人間とは決して綺麗なだけの生き物じゃない。他人を騙し・貶め・憎み・盗み・貪欲に欲する困った者たちが沢山いる。

それでも負けずに綺麗だったり平凡だったり悪い奴らがひしめき合って生きているのが人間だ。

ベンガーナの朝市はその縮図と言えなくもない。

 

ティファの申し出を受け、夕食を食べ終わったバランは再びティファと同じベッドで眠る。

行くと答えた自分に驚いた顔をして、次第にほおを緩めた娘はいそいそと空になった互いのマグを片づけすぐに戻ってきて自分の横でスヤスヤと眠りについたからだ。

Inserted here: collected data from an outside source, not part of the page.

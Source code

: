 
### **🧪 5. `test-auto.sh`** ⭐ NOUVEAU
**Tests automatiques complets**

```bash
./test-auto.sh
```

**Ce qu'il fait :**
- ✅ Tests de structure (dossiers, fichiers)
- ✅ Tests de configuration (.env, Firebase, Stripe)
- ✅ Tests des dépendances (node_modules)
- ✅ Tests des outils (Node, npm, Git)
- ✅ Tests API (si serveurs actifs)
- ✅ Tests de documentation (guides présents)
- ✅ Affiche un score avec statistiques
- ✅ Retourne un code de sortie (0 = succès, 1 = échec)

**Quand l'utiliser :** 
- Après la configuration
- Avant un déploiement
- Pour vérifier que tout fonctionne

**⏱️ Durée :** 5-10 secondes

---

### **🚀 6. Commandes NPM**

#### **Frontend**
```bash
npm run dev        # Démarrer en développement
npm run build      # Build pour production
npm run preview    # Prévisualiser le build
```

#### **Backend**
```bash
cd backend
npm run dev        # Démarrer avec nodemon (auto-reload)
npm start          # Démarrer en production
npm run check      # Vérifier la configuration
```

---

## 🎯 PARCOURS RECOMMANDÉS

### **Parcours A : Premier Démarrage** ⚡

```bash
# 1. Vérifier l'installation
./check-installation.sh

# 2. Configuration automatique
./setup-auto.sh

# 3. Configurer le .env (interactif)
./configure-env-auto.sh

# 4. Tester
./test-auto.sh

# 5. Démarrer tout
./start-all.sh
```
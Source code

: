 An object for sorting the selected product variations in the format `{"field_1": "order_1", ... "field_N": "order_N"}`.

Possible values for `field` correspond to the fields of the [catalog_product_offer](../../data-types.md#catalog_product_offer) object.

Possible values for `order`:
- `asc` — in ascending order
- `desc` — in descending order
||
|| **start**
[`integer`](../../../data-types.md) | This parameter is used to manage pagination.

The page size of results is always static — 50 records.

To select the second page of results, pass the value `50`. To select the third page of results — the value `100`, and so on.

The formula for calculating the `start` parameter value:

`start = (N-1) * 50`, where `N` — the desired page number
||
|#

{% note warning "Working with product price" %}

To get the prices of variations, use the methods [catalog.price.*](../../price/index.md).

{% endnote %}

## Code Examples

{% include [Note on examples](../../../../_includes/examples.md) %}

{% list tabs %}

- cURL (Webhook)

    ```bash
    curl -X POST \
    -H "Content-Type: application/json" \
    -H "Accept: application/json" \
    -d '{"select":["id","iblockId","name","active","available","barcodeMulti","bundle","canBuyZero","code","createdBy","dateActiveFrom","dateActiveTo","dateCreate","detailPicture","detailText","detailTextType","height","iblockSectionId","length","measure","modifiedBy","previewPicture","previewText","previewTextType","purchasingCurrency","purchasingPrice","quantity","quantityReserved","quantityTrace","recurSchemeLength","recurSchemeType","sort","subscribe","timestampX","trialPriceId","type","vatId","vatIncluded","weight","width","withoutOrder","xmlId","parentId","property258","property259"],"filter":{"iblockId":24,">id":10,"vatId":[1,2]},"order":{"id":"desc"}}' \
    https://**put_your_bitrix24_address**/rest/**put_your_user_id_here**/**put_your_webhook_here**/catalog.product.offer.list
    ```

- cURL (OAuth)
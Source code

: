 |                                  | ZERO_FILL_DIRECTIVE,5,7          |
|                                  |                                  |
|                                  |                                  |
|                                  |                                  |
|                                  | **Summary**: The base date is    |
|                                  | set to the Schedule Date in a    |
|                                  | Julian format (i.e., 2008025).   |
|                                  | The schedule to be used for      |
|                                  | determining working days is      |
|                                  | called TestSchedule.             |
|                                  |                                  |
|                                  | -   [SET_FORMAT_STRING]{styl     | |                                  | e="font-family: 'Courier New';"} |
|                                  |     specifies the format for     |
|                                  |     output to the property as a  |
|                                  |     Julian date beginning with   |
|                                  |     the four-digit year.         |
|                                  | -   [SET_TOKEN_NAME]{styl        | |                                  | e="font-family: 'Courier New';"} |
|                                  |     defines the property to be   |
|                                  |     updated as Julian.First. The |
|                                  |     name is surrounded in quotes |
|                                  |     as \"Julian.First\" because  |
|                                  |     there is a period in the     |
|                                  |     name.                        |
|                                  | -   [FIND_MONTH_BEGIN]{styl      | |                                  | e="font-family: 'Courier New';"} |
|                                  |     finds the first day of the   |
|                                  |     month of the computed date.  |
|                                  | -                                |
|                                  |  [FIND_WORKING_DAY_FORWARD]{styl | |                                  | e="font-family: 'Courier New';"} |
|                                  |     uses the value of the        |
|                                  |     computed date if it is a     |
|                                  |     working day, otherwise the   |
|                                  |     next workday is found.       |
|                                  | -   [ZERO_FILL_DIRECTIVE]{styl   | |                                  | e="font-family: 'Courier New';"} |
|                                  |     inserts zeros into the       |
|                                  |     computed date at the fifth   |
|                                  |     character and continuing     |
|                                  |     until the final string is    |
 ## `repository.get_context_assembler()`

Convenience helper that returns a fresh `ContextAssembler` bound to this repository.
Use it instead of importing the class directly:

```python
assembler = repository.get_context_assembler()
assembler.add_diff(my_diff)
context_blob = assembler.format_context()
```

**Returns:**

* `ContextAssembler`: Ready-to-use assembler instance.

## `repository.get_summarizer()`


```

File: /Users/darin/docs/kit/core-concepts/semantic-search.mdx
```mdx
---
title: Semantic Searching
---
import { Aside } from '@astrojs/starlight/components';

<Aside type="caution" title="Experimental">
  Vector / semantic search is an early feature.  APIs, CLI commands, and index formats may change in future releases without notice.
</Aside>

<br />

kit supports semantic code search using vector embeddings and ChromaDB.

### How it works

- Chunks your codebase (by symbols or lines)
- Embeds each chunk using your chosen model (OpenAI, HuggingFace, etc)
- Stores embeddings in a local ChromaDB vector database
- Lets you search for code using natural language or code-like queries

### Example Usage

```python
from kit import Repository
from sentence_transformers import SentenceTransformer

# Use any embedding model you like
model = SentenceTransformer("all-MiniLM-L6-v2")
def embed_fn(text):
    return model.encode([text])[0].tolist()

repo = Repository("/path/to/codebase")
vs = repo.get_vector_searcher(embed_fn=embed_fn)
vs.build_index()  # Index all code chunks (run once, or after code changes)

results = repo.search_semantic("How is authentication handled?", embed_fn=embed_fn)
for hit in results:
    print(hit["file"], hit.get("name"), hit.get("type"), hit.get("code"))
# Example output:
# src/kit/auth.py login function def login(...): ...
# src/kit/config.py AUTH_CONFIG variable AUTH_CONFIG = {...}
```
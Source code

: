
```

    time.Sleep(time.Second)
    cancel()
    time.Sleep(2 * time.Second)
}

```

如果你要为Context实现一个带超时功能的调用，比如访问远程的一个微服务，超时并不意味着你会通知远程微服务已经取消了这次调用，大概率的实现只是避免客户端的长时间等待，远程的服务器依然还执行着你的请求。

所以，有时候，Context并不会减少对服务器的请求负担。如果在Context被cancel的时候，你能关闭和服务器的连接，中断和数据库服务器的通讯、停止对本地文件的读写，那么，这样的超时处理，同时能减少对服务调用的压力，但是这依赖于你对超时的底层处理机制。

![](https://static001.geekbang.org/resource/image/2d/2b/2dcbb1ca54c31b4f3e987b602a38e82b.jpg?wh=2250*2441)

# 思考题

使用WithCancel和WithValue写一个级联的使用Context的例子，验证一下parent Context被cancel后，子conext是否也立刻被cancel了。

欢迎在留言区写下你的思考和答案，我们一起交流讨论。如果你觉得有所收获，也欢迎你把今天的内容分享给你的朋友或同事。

人間を憎んでいた自分がいきなり憎んでいた相手の日常を見に行くと言えば、誘った方も驚くか。

 

義理か会話の糸口かで聞いてきたことが、本当に受け入れられるとはティファとても思わなかっただろうとバランは微笑みながらティファの頭をしばらく撫で、壁に灯されている蝋燭を全て吹き消しバランもティファの横で眠りにつく。

 

朝は日の出とともに起き、ティファはいつもとは違ってフランネルの長シャツにひざ下までのスカートに水色のベスト。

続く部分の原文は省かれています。